Consagração do gênero humano ao Sacratíssimo Coração de Jesus, texto redigido pelo Papa Leão XIII
Ó Jesus dulcíssimo, ó Redentor do gênero humano, olhai para nós, humildemente prostrados diante de vosso altar. Nós somos vossos, e vossos queremos ser, e para poder viver mais estreitamente unidos a Vós, eis que cada um de nós, hoje, se consagra ao vosso sacratíssimo Coração. Muitos não Vos conheceram; muitos, desprezando os vossos mandamentos, repudiaram-Vos.
Ó benigníssimo Jesus, tende misericórdia tanto de uns quanto de outros; e todos os que atraís ao vosso santíssimo Coração. Ó Senhor, sede o rei não só dos fiéis que nunca se afastaram de Vós, mas também dos filhos pródigos que Vos abandonaram; fazei que eles voltem, quanto antes, à casa paterna, para não morrerem de miséria e de fome.
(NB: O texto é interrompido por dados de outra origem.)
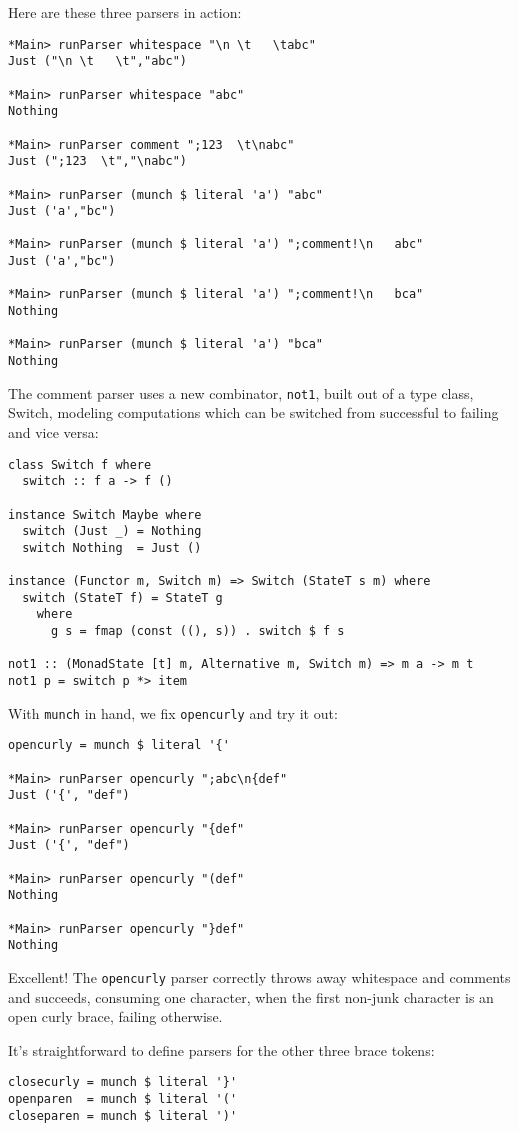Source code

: \documentclass{tmr}
\begin{document}
Here are these three parsers in action:
\begin{verbatim}
*Main> runParser whitespace "\n \t   \tabc"
Just ("\n \t   \t","abc")

*Main> runParser whitespace "abc"
Nothing

*Main> runParser comment ";123  \t\nabc"
Just (";123  \t","\nabc")

*Main> runParser (munch $ literal 'a') "abc"
Just ('a',"bc")

*Main> runParser (munch $ literal 'a') ";comment!\n   abc"
Just ('a',"bc")

*Main> runParser (munch $ literal 'a') ";comment!\n   bca"
Nothing

*Main> runParser (munch $ literal 'a') "bca"
Nothing
\end{verbatim}

The comment parser uses a new combinator, \verb+not1+, built out of a 
type class, Switch, modeling computations which can be switched from
successful to failing and vice versa:
\begin{verbatim}
class Switch f where
  switch :: f a -> f ()

instance Switch Maybe where
  switch (Just _) = Nothing
  switch Nothing  = Just ()

instance (Functor m, Switch m) => Switch (StateT s m) where
  switch (StateT f) = StateT g
    where 
      g s = fmap (const ((), s)) . switch $ f s

not1 :: (MonadState [t] m, Alternative m, Switch m) => m a -> m t
not1 p = switch p *> item
\end{verbatim}

With \verb+munch+ in hand, we fix \verb+opencurly+ and try it out:
\begin{verbatim}
opencurly = munch $ literal '{'

*Main> runParser opencurly ";abc\n{def"
Just ('{', "def")

*Main> runParser opencurly "{def"
Just ('{', "def")

*Main> runParser opencurly "(def"
Nothing

*Main> runParser opencurly "}def"
Nothing
\end{verbatim}

Excellent!  The \verb+opencurly+ parser correctly throws away whitespace 
and comments and succeeds, consuming one character, when the first non-junk 
character is an open curly brace, failing otherwise.

It's straightforward to define parsers for the other three brace tokens:
\begin{verbatim}
closecurly = munch $ literal '}'
openparen  = munch $ literal '('
closeparen = munch $ literal ')'
\end{verbatim}
\end{document}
Sede rei dos que vivem no erro ou que por discórdia estão separados de Vós: chamai-os ao porto da verdade e à unidade da fé, para que, dentro em breve, haja um só rebanho sob um só pastor. Sede finalmente o rei daqueles que estão envolvidos nas superstições dos pagãos, e não recuseis tirá-los das trevas para a luz e o reino de Deus.
Concedei, ó Senhor, incolumidade e liberdade segura à vossa Igreja, concedei a todos os povos a tranquilidade da ordem: fazei que de uma extremidade à outra da Terra ressoe esta única voz: sejam dados louvores àquele Coração divino do qual nos veio a salvação; a ele a glória e a honra pelos séculos dos séculos. Assim seja!